La feuille et la fleur de cannabis contiennent environ 60 composés
connus sous le nom de cannabinoïdes. Le plus biologiquement actif
d’entre eux est le THC (delta9 - tetrahydrocannabinol). Le THC agit
en mimant les substances endogènes [les endocannabinoïdes
anandamide et 2-arachidonoylglycerol] qui se lient aux récepteurs
spécifiques des cannabinoïdes présents sur la membrane
de certaines cellules de l’organisme en les inhibant dans les plus
grands nombres de cas. A ce jour, deux de ces récepteurs ont été
identifiés et caractérisés. Le récepteur CB1
est particulièrement abondant dans le cerveau alors que le récepteur
CB2 est principalement exprimé dans le système immunitaire
et dans des cancers de diverses origines. Les molécules freinant
l’activité du récepteur CB1, tel l’antagoniste
rimonabant (Acomplia®), se sont révélées efficaces
dans le traitement de l’obésité et du diabète
de type 2. Néanmoins, la survenue d’effets secondaires sur
l’humeur et l’anxiété a abouti au retrait de
cette molécule du marché et à l’arrêt
du développement d’autres antagonistes des récepteurs
CB1.
Dans le cerveau, les récepteurs CB1 sont exprimés de manière
abondante dans les neurones inhibiteurs, et à un moindre degré,
dans les neurones excitateurs. Dans cette étude, les chercheurs
ont eu recours à des outils génétiques qui leur ont
permis de montrer que la perte de la petite fraction des récepteurs
CB1 situés sur les neurones excitateurs réduit la prise
alimentaire chez des souris soumises à un jeûne d’une
journée. En revanche, les chercheurs de l’équipe Inserm
de Bordeaux observent l’effet opposé lorsqu’ils ôtent
une fraction très importante des récepteurs CB1, ceux situés
sur les neurones inhibiteurs : la délétion provoque dans
ce cas une augmentation de la prise alimentaire.
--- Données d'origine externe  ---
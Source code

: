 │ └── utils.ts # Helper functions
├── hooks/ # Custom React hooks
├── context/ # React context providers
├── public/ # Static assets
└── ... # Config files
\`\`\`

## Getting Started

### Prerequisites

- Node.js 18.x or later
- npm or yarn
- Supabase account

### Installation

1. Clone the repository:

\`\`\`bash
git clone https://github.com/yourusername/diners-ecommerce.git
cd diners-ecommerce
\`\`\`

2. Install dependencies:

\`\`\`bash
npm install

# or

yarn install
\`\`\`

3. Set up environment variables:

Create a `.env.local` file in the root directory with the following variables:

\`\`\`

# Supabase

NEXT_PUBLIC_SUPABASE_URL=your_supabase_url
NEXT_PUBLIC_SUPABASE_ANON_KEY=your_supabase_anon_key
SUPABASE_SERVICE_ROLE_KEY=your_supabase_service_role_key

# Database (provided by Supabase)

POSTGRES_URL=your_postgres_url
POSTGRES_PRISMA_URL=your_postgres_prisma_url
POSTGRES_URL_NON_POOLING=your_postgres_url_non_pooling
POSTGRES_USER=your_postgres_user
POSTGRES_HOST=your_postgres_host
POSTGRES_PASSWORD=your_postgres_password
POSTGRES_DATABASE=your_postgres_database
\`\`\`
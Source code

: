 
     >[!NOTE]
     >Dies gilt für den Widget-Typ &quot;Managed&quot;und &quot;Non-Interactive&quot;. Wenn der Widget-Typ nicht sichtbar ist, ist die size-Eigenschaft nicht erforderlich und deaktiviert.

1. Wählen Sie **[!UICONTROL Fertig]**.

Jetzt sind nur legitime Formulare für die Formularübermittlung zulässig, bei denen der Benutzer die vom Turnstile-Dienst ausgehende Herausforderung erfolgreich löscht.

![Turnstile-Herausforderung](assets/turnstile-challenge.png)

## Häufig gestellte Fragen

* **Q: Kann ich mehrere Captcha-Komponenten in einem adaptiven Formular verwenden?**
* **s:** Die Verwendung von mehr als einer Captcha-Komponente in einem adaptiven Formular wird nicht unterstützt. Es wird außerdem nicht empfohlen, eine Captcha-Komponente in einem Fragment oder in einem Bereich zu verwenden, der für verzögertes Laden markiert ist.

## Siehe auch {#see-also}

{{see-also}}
De plus, des expériences complémentaires ont montré
que des doses plus faibles d’agents pharmacologiques interagissant
avec les récepteurs CB1 sont nécessaires pour activer les
récepteurs exprimés sur les neurones excitateurs par rapport
à ceux exprimés sur les neurones inhibiteurs.
"Les effets concomitants des antagonistes des récepteurs CB1
sur l’obésité d’un côté, et l’humeur
et l’anxiété de l’autre, pourraient être
liés à l’expression de ce récepteur dans de
nombreuses régions du cerveau et dans différentes populations
de neurones", expliquent les auteurs.
"Ces résultats suggèrent que des molécules capables
de cibler des récepteurs CB1 localisés sur des populations
neuronales spécifiques pourraient se révéler des
agents antiobésité plus efficaces et avec de moindres effets
secondaires, estime Giovanni Marsicano, chargé de recherche Inserm,
responsable de l’équipe Avenir Inserm "Endocannabinoïdes
et neuroadaptation" coauteur de ce travail. L’existence d’une
différence de sensibilité des récepteurs CB1 exprimée
par ces différentes populations neuronales devrait faciliter le
développement futur de nouvelles molécules plus spécifiques."
Source
"Bimodal Control of stimulated food intake by the endocannabinoid
system"
Accès
à l'article original dans Nature Neuroscience
Les auteurs ont contribué de façon équivalente à
ce travail.
Contacts chercheurs
Giovanni Marsicano
(tél. : 06 75 23 35 36)
Unité Inserm 862 "Physiopathologie de la plasticité
neuronale"
Equipe Avenir Inserm "Endocannabinoïdes et neuroadaptation"
Pier-Vincenzo Piazza
(tél. : 06 07 73 06 89)
Directeur de l’unité Inserm 862 "Physiopathologie de
la plasticité neuronale"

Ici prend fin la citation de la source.